Steven Pearson, joint administrator and PwC partner, said: ‘Our immediate priority is to continue to operate the Coryton refinery and the Teesside oil storage business without disruption while the financial position is clarified and restructuring options are explored.’

The Government insisted it was doing all it could to find a buyer.

Profiteers and speculators in the energy markets are already poised to capitalise on the problems to push up wholesale prices which will mean hefty increases at the pumps, say petrol retailers.

Even before the latest crisis, the AA had warned that motorists were on course for a 2p a litre fuel price hike at the pumps – adding £1.40 to the fill-up for a Ford Mondeo.

The Coryton crisis could see that rise even higher, say retailers.

Record pump prices set on May 9, 2011 were 137.43p a litre for petrol and 143.04p for diesel – or just over £100 to fill up a new Ford Mondeo with a 70-litre tank. If diesel hits £1.45 a litre it will cost  £101.50 per fill-up.

Yesterday diesel averaged 142.21p a litre in the UK – less than 1p off the record – and means it currently costs £99.50 to fill up a Mondeo.

Petrol, at 133.89p yesterday, is 3.54p a litre off the May record.

Forecourts fear a repeat of the crisis which caused chaos in Scotland in 2008 when the giant Grangemouth refinery was hit by strike action – leading to pumps running dry, ‘sold out’ signs, and some cases of petrol rationing north of the border.

RAC Motoring Strategist Adrian Tink said: ‘The message for motorists in the area is a simple one – don’t panic buy and potentially  create a problem.’

East of England Euro MEP Richard Howitt said: ‘I don’t want to be alarmist about this, but I don’t want to be dishonest either. Supplies across London and the South East could be affected and I have been told this could impact the Olympics.’

Coryton has refining capacity for ten million tonnes of crude oil per year. Some 36 per cent of its output is petrol and 27 per cent diesel, the rest a mixture of other fuels.

There are seven other refineries in the UK – at South Killingholme and Lindsey, both in North Lincolnshire; Fawley, near Southampton; Grangemouth, near Falkirk; Stanlow in Cheshire; and Milford Haven and Pembroke, both in Pembrokeshire. Petroplus previously owned a refinery in Teesside, which closed in 2009.

Adding to supply woes is a strike by tanker drivers at the South Killingholme refinery which supplies around 340 Jet filling stations, of which the majority are in the North  and Midlands.
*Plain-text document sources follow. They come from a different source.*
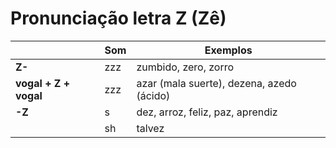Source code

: # Pronunciação letra Z (Zê)

|                        | Som | Exemplos                                  |
| --                     | --  | --                                        |
| **Z-**                 | zzz | zumbido, zero, zorro                      |
| **vogal + Z + vogal**  | zzz | azar (mala suerte), dezena, azedo (ácido) |
| **-Z**                 | s   | dez, arroz, feliz, paz, aprendiz          |
|                        | sh  | talvez                                    |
Instability in Iran and its threat to block key oil tanker routes in the Straits of Hormuz, coupled with the strong dollar, is also storing up trouble, retailers warned. The UK has 8,500 filling stations of which 2,132 are in the South East. Of these, about 600 are BP and Texaco sites supplied from Coryton.

Petroplus reported a net loss of £265million in the first nine months of last year, while in December its banks withdrew a £675million portion of its £1.29billion credit facility.

The other main supplier for the South East and London is the Exxon Mobil refinery in Fawley.

A Department of Energy and Climate Change spokesman said it was helping to look for buyers but that the ‘immediate priority’ was to keep the Coryton refinery and Teesside storage business operating’. He added: ‘In the short term, companies have made alternative arrangements to ensure adequate supplies of products are available in the South East.’

Petroplus had been increasingly relying on its British offshoot for funds. At the end of 2009, it owed the British arm £42million.

But by the end of 2010 the Swiss company’s borrowings from its British subsidiary had ballooned to £114million. The company’s fate was sealed when 13 banks, including Morgan Stanley, Deutsche Bank and BNP Paribas, froze a $1billion loan that was keeping it going.

Global accountancy giant PwC has been appointed administrator for the British companies.